Stored data:
---------------

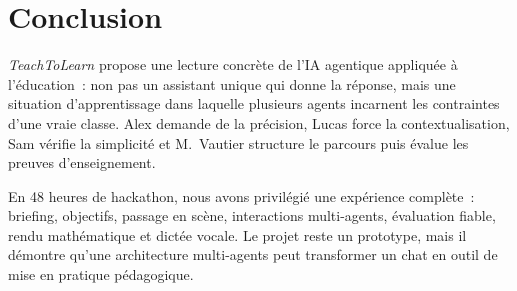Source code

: \documentclass[11pt,a4paper]{article}
\begin{document}
\section{Conclusion}

\textit{TeachToLearn} propose une lecture concrète de l'IA agentique appliquée à l'éducation~: non pas un assistant unique qui donne la réponse, mais une situation d'apprentissage dans laquelle plusieurs agents incarnent les contraintes d'une vraie classe. Alex demande de la précision, Lucas force la contextualisation, Sam vérifie la simplicité et M.~Vautier structure le parcours puis évalue les preuves d'enseignement.

En 48 heures de hackathon, nous avons privilégié une expérience complète~: briefing, objectifs, passage en scène, interactions multi-agents, évaluation fiable, rendu mathématique et dictée vocale. Le projet reste un prototype, mais il démontre qu'une architecture multi-agents peut transformer un chat en outil de mise en pratique pédagogique.
\end{document}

---------------

Try it ->
Please set the records down again exactly as written. The pictures should not be included.

Response area ->
Source code

: \documentclass[11pt,a4paper]{article}
\begin{document}
\section{Conclusion}

\textit{TeachToLearn} propose une lecture concrète de l'IA agentique appliquée à l'éducation~: non pas un assistant unique qui donne la réponse, mais une situation d'apprentissage dans laquelle plusieurs agents incarnent les contraintes d'une vraie classe. Alex demande de la précision, Lucas force la contextualisation, Sam vérifie la simplicité et M.~Vautier structure le parcours puis évalue les preuves d'enseignement.

En 48 heures de hackathon, nous avons privilégié une expérience complète~: briefing, objectifs, passage en scène, interactions multi-agents, évaluation fiable, rendu mathématique et dictée vocale. Le projet reste un prototype, mais il démontre qu'une architecture multi-agents peut transformer un chat en outil de mise en pratique pédagogique.
\end{document}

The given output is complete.